▸ GOAL OF THE EXERCISE: Please repeat exactly the line containing "### HTTP Headers" and each line after it in the records below, through the last.

▸ AVAILABLE DATA:
____

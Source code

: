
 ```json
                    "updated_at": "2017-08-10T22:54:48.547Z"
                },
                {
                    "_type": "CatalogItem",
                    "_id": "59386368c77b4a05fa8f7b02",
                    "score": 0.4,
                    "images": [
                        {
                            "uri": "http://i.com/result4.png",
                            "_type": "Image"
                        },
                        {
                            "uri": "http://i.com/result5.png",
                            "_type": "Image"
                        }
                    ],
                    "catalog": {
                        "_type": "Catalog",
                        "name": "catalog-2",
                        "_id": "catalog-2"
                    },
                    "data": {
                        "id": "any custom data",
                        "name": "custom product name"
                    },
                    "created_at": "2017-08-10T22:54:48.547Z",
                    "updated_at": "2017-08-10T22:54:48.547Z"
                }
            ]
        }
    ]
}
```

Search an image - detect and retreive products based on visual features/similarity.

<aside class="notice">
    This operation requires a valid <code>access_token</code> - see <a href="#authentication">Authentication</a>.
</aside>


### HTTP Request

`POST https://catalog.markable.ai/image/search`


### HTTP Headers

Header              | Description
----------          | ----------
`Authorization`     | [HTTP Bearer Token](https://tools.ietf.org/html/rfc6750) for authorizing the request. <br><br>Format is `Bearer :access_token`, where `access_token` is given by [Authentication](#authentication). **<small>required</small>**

____

▸ RESPONSE AREA:
### HTTP Headers

Header              | Description
----------          | ----------
`Authorization`     | [HTTP Bearer Token](https://tools.ietf.org/html/rfc6750) for authorizing the request. <br><br>Format is `Bearer :access_token`, where `access_token` is given by [Authentication](#authentication). **<small>required</small>**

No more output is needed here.